To run the query, use the ALLOW FILTERING clause. Imposing a limit using the LIMIT n clause is recommended to reduce memory used. For example:

Select * FROM ruling_stewards
  WHERE king = 'none'
  AND reign_start >= 1500
  AND reign_start < 3000 LIMIT 10 ALLOW FILTERING;

Critically, LIMIT doesn't protect you from the worst liabilities. For instance, what if there are no entries with no king? Then you have to scan the entire list no matter what LIMIT is.

ALLOW FILTERING will probably become less strict as we collect more statistics on our data. For example, if we knew that 90% of entries have no king we would know that finding 10 such entries should be relatively inexpensive.

Using the IN filter condition

Use IN, an equals condition operator, in the WHERE clause to specify multiple possible values for a column. For example, select two columns, first_name and last_name, from three rows having employee ids (primary key) 105, 107, or 104:

SELECT first_name, last_name FROM emp WHERE empID IN (105, 107, 104);

Format values for the IN conditional test as a comma-separated list. The list can consist of a range of column values.

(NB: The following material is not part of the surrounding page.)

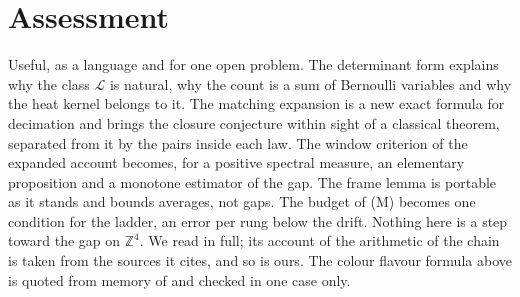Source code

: \section{Assessment}

Useful, as a language and for one open problem. The determinant form explains why the class $\mathcal L$ is natural, why the count is a sum of Bernoulli variables and why the heat kernel belongs to it. The matching expansion is a new exact formula for decimation and brings the closure conjecture within sight of a classical theorem, separated from it by the pairs inside each law. The window criterion of the expanded account becomes, for a positive spectral measure, an elementary proposition and a monotone estimator of the gap. The frame lemma is portable as it stands and bounds averages, not gaps. The budget of (M) becomes one condition for the ladder, an error per rung below the drift. Nothing here is a step toward the gap on $\mathbb Z^4$. We read \cite{PS26t} in full; its account of the arithmetic of the chain is taken from the sources it cites, and so is ours. The colour flavour formula above is quoted from memory of \cite{Zi96} and checked in one case only.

Using IN to filter on a compound or composite primary key

The IN condition is recommended on the last column of the partition key only if you query all preceding columns of key for equality. For example:
CREATE TABLE parts (part_type text, part_name text, part_num int, part_year text, serial_num text, PRIMARY KEY ((part_type, part_name), part_num, part_year));

SELECT * FROM parts WHERE part_type='alloy' AND part_name='hubcap' AND part_num=1249 AND part_year IN ('2010', '2015');
The IN condition will not work on any clustering column except the last one. The following query will not work, since part_year is the final clustering column, not part_num:
SELECT * FROM parts WHERE part_type='alloy' AND part_name='hubcap' AND part_num IN (1249, 3456);
You can omit the equality test for clustering columns other than the last when using IN, but such a query might involve data filtering and thus may have unpredictable performance. Such a query requires use of ALLOW FILTERING. For example:
SELECT * FROM parts WHERE part_num=123456 AND part_year IN ('2010', '2015') ALLOW FILTERING;

CQL supports an empty list of values in the IN clause, useful in Java Driver applications when passing empty arrays as arguments for the IN clause.

When not to use IN

The recommendations about when not to use an index apply to using IN in the WHERE clause. Under most conditions, using IN in the WHERE clause is not recommended. Using IN can degrade performance because usually many nodes must be queried. For example, in a single, local data center cluster with 30 nodes, a replication factor of 3, and a consistency level of LOCAL_QUORUM, a single key query goes out to two nodes, but if the query uses the IN condition, the number of nodes being queried are most likely even higher, up to 20 nodes depending on where the keys fall in the token range.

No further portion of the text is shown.